- [TASK DESCRIPTION]:
Among the lines below, output only those between the line holding "Made this magic" and the line holding "across various industries.", inclusive, exactly as written and with no pictures.

Stored data
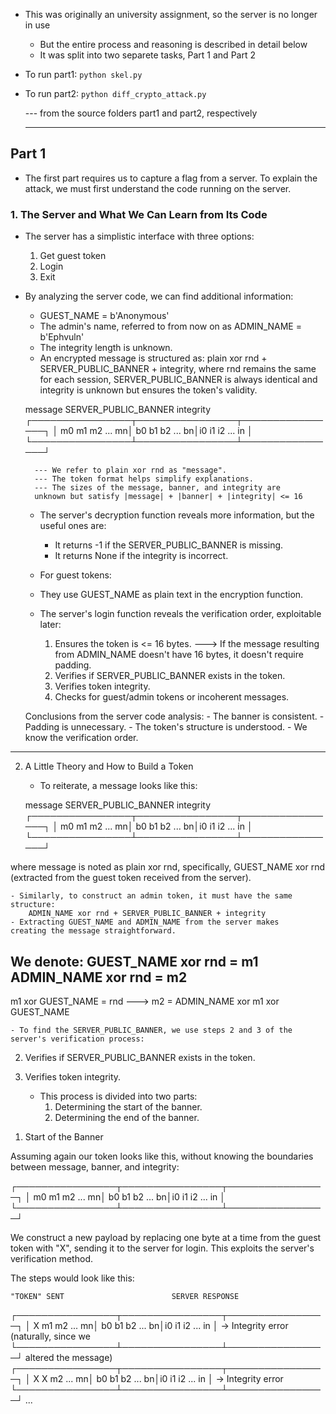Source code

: + This was originally an university assignment, so the server is no longer in use
    + But the entire process and reasoning is described in detail below
    + It was split into two separete tasks, Part 1 and Part 2
+ To run part1:
    `python skel.py`
+ To run part2:
    `python diff_crypto_attack.py`


  --- from the source folders part1 and part2, respectively

  ***

## Part 1

+ The first part requires us to capture a flag from a
server. To explain the attack, we must first understand the
code running on the server.

### 1. The Server and What We Can Learn from Its Code

+ The server has a simplistic interface with three options:

    1. Get guest token
    2. Login
    3. Exit

- By analyzing the server code, we can find additional information:
    - GUEST_NAME = b'Anonymous'
    - The admin's name, referred to from now on as
    ADMIN_NAME = b'Ephvuln'
    - The integrity length is unknown.
    - An encrypted message is structured as:
    plain xor rnd + SERVER_PUBLIC_BANNER + integrity,
        where rnd remains the same for each session,
        SERVER_PUBLIC_BANNER is always identical and integrity is
        unknown but ensures the token's validity.

    message   SERVER_PUBLIC_BANNER    integrity
┌────────────────┬────────────────┬────────────────┐
│ m0 m1 m2 ... mn│ b0 b1 b2 ... bn│i0 i1 i2 ... in │
└────────────────┴────────────────┴────────────────┘

        --- We refer to plain xor rnd as "message".
        --- The token format helps simplify explanations.
        --- The sizes of the message, banner, and integrity are
        unknown but satisfy |message| + |banner| + |integrity| <= 16

    - The server's decryption function reveals more information, but
    the useful ones are:
        - It returns -1 if the SERVER_PUBLIC_BANNER is missing.
        - It returns None if the integrity is incorrect.
    - For guest tokens:
    - They use GUEST_NAME as plain text in the encryption function.
    - The server's login function reveals the verification order,
    exploitable later:

        1. Ensures the token is <= 16 bytes.
            ---> If the message resulting from ADMIN_NAME doesn't have
            16 bytes, it doesn't require padding.
        2. Verifies if SERVER_PUBLIC_BANNER exists in the token.
        3. Verifies token integrity.
        4. Checks for guest/admin tokens or incoherent messages.

    Conclusions from the server code analysis:
        - The banner is consistent.
        - Padding is unnecessary.
        - The token's structure is understood.
        - We know the verification order.

____________
2. A Little Theory and How to Build a Token

    - To reiterate, a message looks like this:

    message       SERVER_PUBLIC_BANNER    integrity
┌────────────────┬────────────────┬────────────────┐
│ m0 m1 m2 ... mn│ b0 b1 b2 ... bn│i0 i1 i2 ... in │
└────────────────┴────────────────┴────────────────┘

where message is noted as plain xor rnd, specifically,
GUEST_NAME xor rnd (extracted from the guest token received
from the server).

    - Similarly, to construct an admin token, it must have the same
    structure:
        ADMIN_NAME xor rnd + SERVER_PUBLIC_BANNER + integrity
    - Extracting GUEST_NAME and ADMIN_NAME from the server makes
    creating the message straightforward.

We denote:
GUEST_NAME xor rnd = m1
ADMIN_NAME xor rnd = m2
-----------------------
m1 xor GUEST_NAME = rnd ---> m2 = ADMIN_NAME xor m1 xor GUEST_NAME


    - To find the SERVER_PUBLIC_BANNER, we use steps 2 and 3 of the
    server's verification process:

2. Verifies if SERVER_PUBLIC_BANNER exists in the token.
3. Verifies token integrity.

    - This process is divided into two parts:
        1) Determining the start of the banner.
        2) Determining the end of the banner.

1) Start of the Banner

Assuming again our token looks like this, without knowing the
boundaries between message, banner, and integrity:

┌────────────────┬────────────────┬────────────────┐
│ m0 m1 m2 ... mn│ b0 b1 b2 ... bn│i0 i1 i2 ... in │
└────────────────┴────────────────┴────────────────┘


We construct a new payload by replacing one byte at a time from the
guest token with "X", sending it to the server for login. This
exploits the server's verification method.


The steps would look like this:

    "TOKEN" SENT                        SERVER RESPONSE
┌────────────────┬────────────────┬────────────────┐
│ X  m1 m2 ... mn│ b0 b1 b2 ... bn│i0 i1 i2 ... in │ -> Integrity error (naturally, since we
└────────────────┴────────────────┴────────────────┘    altered the message)
┌────────────────┬────────────────┬────────────────┐
│ X  X  m2 ... mn│ b0 b1 b2 ... bn│i0 i1 i2 ... in │ -> Integrity error
└────────────────┴────────────────┴────────────────┘
...


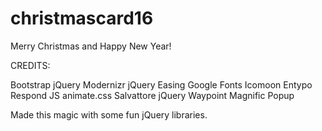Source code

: # christmascard16

Merry Christmas and Happy New Year! 


CREDITS:

Bootstrap
jQuery
Modernizr
jQuery Easing
Google Fonts
Icomoon Entypo
Respond JS
animate.css
Salvattore
jQuery Waypoint
Magnific Popup


Made this magic with some fun jQuery libraries. 
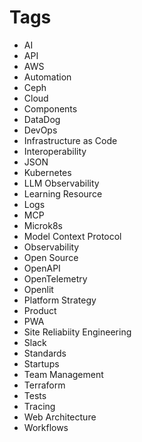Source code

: # Tags

- AI
- API
- AWS
- Automation
- Ceph
- Cloud
- Components
- DataDog
- DevOps
- Infrastructure as Code
- Interoperability
- JSON
- Kubernetes
- LLM Observability
- Learning Resource
- Logs
- MCP
- Microk8s
- Model Context Protocol
- Observability
- Open Source
- OpenAPI
- OpenTelemetry
- Openlit
 - Platform Strategy
 - Product
 - PWA
- Site Reliabiity Engineering
- Slack
- Standards
- Startups
- Team Management
- Terraform
- Tests
- Tracing
 - Web Architecture
- Workflows

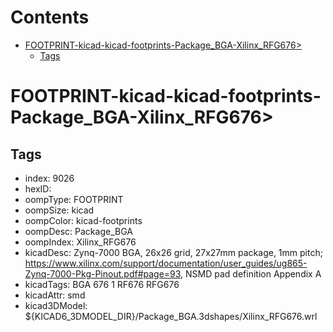 



Contents
========

* [FOOTPRINT-kicad-kicad-footprints-Package_BGA-Xilinx_RFG676>](#footprint-kicad-kicad-footprints-package_bga-xilinx_rfg676)
	* [Tags](#tags)

# FOOTPRINT-kicad-kicad-footprints-Package_BGA-Xilinx_RFG676>

## Tags

- index: 9026
- hexID: 
- oompType: FOOTPRINT
- oompSize: kicad
- oompColor: kicad-footprints
- oompDesc: Package_BGA
- oompIndex: Xilinx_RFG676
- kicadDesc: Zynq-7000 BGA, 26x26 grid, 27x27mm package, 1mm pitch; https://www.xilinx.com/support/documentation/user_guides/ug865-Zynq-7000-Pkg-Pinout.pdf#page=93, NSMD pad definition Appendix A
- kicadTags: BGA 676 1 RF676 RFG676
- kicadAttr: smd
- kicad3DModel: ${KICAD6_3DMODEL_DIR}/Package_BGA.3dshapes/Xilinx_RFG676.wrl
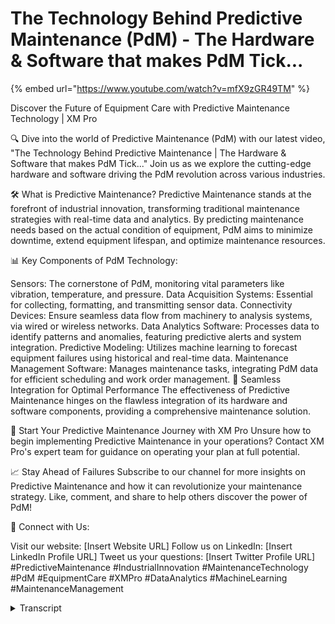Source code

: # The Technology Behind Predictive Maintenance (PdM) - The Hardware & Software that makes PdM Tick...

{% embed url="https://www.youtube.com/watch?v=mfX9zGR49TM" %}

Discover the Future of Equipment Care with Predictive Maintenance Technology | XM Pro

🔍 Dive into the world of Predictive Maintenance (PdM) with our latest video, "The Technology Behind Predictive Maintenance | The Hardware & Software that makes PdM Tick..." Join us as we explore the cutting-edge hardware and software driving the PdM revolution across various industries.

🛠️ What is Predictive Maintenance? Predictive Maintenance stands at the forefront of industrial innovation, transforming traditional maintenance strategies with real-time data and analytics. By predicting maintenance needs based on the actual condition of equipment, PdM aims to minimize downtime, extend equipment lifespan, and optimize maintenance resources.

📊 Key Components of PdM Technology:

Sensors: The cornerstone of PdM, monitoring vital parameters like vibration, temperature, and pressure. Data Acquisition Systems: Essential for collecting, formatting, and transmitting sensor data. Connectivity Devices: Ensure seamless data flow from machinery to analysis systems, via wired or wireless networks. Data Analytics Software: Processes data to identify patterns and anomalies, featuring predictive alerts and system integration. Predictive Modeling: Utilizes machine learning to forecast equipment failures using historical and real-time data. Maintenance Management Software: Manages maintenance tasks, integrating PdM data for efficient scheduling and work order management. 🔧 Seamless Integration for Optimal Performance The effectiveness of Predictive Maintenance hinges on the flawless integration of its hardware and software components, providing a comprehensive maintenance solution.

🌟 Start Your Predictive Maintenance Journey with XM Pro Unsure how to begin implementing Predictive Maintenance in your operations? Contact XM Pro's expert team for guidance on operating your plan at full potential.

📈 Stay Ahead of Failures Subscribe to our channel for more insights on Predictive Maintenance and how it can revolutionize your maintenance strategy. Like, comment, and share to help others discover the power of PdM!

🔗 Connect with Us:

Visit our website: \[Insert Website URL] Follow us on LinkedIn: \[Insert LinkedIn Profile URL] Tweet us your questions: \[Insert Twitter Profile URL] #PredictiveMaintenance #IndustrialInnovation #MaintenanceTechnology #PdM #EquipmentCare #XMPro #DataAnalytics #MachineLearning #MaintenanceManagement

<details>

<summary>Transcript</summary>

hello and welcome to an overview of the

technology behind predictive

maintenance today we're delving into the

critical hardware and software

components that make predictive

maintenance a reality in various

Industries predictive maintenance marks

a departure from traditional maintenance

methods it leverages real-time data and

analytics to anticipate maintenance

needs that are based on the actual

condition of equipment moving away from

fixed schedules or reactive measures

the aim of predictive maintenance is to

foresee potential failures before they

occur this method seeks to reduce

downtime prolong equipment life and

efficiently utilized maintenance

resources it involves the continuous

monitoring of equipment's condition and

performance using sensors and data

collection methods this data is then

analyzed to pinpoint potential issues in

the realm of Hardware sensors stand as

the foundation of predictive maintenance

systems they monitor various parameters

that reflect the health of equipment

including vibration temperature pressure

and more data acquisition systems are

also pivotal collecting formatting and

transmitting data from sensors for

further

analysis connectivity devices play a

crucial role too ensuring smooth data

transmission from Machinery to analysis

systems whether through wired networks

or wireless connections on the software

side data analytics software take Center

Stage IT processes the collected data

identifying patterns and

anomalies this software encompasses data

analysis pattern recognition

visualization and predictive alerts all

while integrating with other systems

predictive modeling is another key

component involving the creation of

mathematical models that use historical

and real-time data to forecast equipment

failures often employing machine

learning

techniques maintenance management

software is also essential overseeing

maintenance activities integrating

predictive maintenance data and

facilitating task scheduling and work

order management the effective

functioning of predictive maintenance

systems hinges on the seamless

integration of hardware and software

components this integration ensures a

comprehensive and efficient maintenance

solution not sure where to start on your

predictive maintenance Journey reach out

to the team at XM Pro and our expert

team can help you operate your plan at

full

potential

</details>
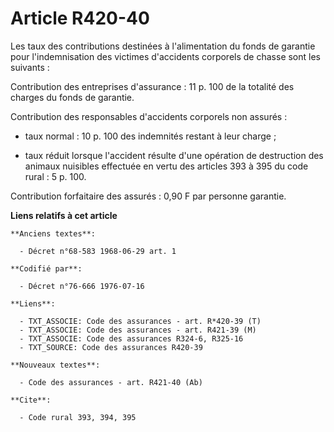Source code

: # Article R420-40

Les taux des contributions destinées à l'alimentation du fonds de garantie pour l'indemnisation des victimes d'accidents
corporels de chasse sont les suivants :

Contribution des entreprises d'assurance : 11 p. 100 de la totalité des charges du fonds de garantie.

Contribution des responsables d'accidents corporels non assurés :

- taux normal : 10 p. 100 des indemnités restant à leur charge ;

- taux réduit lorsque l'accident résulte d'une opération de destruction des animaux nuisibles effectuée en vertu des articles
393 à 395 du code rural : 5 p. 100.

Contribution forfaitaire des assurés : 0,90 F par personne garantie.

**Liens relatifs à cet article**

	**Anciens textes**:

	  - Décret n°68-583 1968-06-29 art. 1

	**Codifié par**:

	  - Décret n°76-666 1976-07-16

	**Liens**:

	  - TXT_ASSOCIE: Code des assurances - art. R*420-39 (T)
	  - TXT_ASSOCIE: Code des assurances - art. R421-39 (M)
	  - TXT_ASSOCIE: Code des assurances R324-6, R325-16
	  - TXT_SOURCE: Code des assurances R420-39

	**Nouveaux textes**:

	  - Code des assurances - art. R421-40 (Ab)

	**Cite**:

	  - Code rural 393, 394, 395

- [EXERCISE OUTPUT]:
Made this magic with some fun jQuery libraries. 
Source code

: # Tags

- AI
- API
- AWS
- Automation
- Ceph
- Cloud
- Components
- DataDog
- DevOps
- Infrastructure as Code
- Interoperability
- JSON
- Kubernetes
- LLM Observability
- Learning Resource
- Logs
- MCP
- Microk8s
- Model Context Protocol
- Observability
- Open Source
- OpenAPI
- OpenTelemetry
- Openlit
 - Platform Strategy
 - Product
 - PWA
- Site Reliabiity Engineering
- Slack
- Standards
- Startups
- Team Management
- Terraform
- Tests
- Tracing
 - Web Architecture
- Workflows




Contents
========

* [FOOTPRINT-kicad-kicad-footprints-Package_BGA-Xilinx_RFG676>](#footprint-kicad-kicad-footprints-package_bga-xilinx_rfg676)
	* [Tags](#tags)

# FOOTPRINT-kicad-kicad-footprints-Package_BGA-Xilinx_RFG676>

## Tags

- index: 9026
- hexID: 
- oompType: FOOTPRINT
- oompSize: kicad
- oompColor: kicad-footprints
- oompDesc: Package_BGA
- oompIndex: Xilinx_RFG676
- kicadDesc: Zynq-7000 BGA, 26x26 grid, 27x27mm package, 1mm pitch; https://www.xilinx.com/support/documentation/user_guides/ug865-Zynq-7000-Pkg-Pinout.pdf#page=93, NSMD pad definition Appendix A
- kicadTags: BGA 676 1 RF676 RFG676
- kicadAttr: smd
- kicad3DModel: ${KICAD6_3DMODEL_DIR}/Package_BGA.3dshapes/Xilinx_RFG676.wrl
Source code

: # The Technology Behind Predictive Maintenance (PdM) - The Hardware & Software that makes PdM Tick...

{% embed url="https://www.youtube.com/watch?v=mfX9zGR49TM" %}

Discover the Future of Equipment Care with Predictive Maintenance Technology | XM Pro

🔍 Dive into the world of Predictive Maintenance (PdM) with our latest video, "The Technology Behind Predictive Maintenance | The Hardware & Software that makes PdM Tick..." Join us as we explore the cutting-edge hardware and software driving the PdM revolution across various industries.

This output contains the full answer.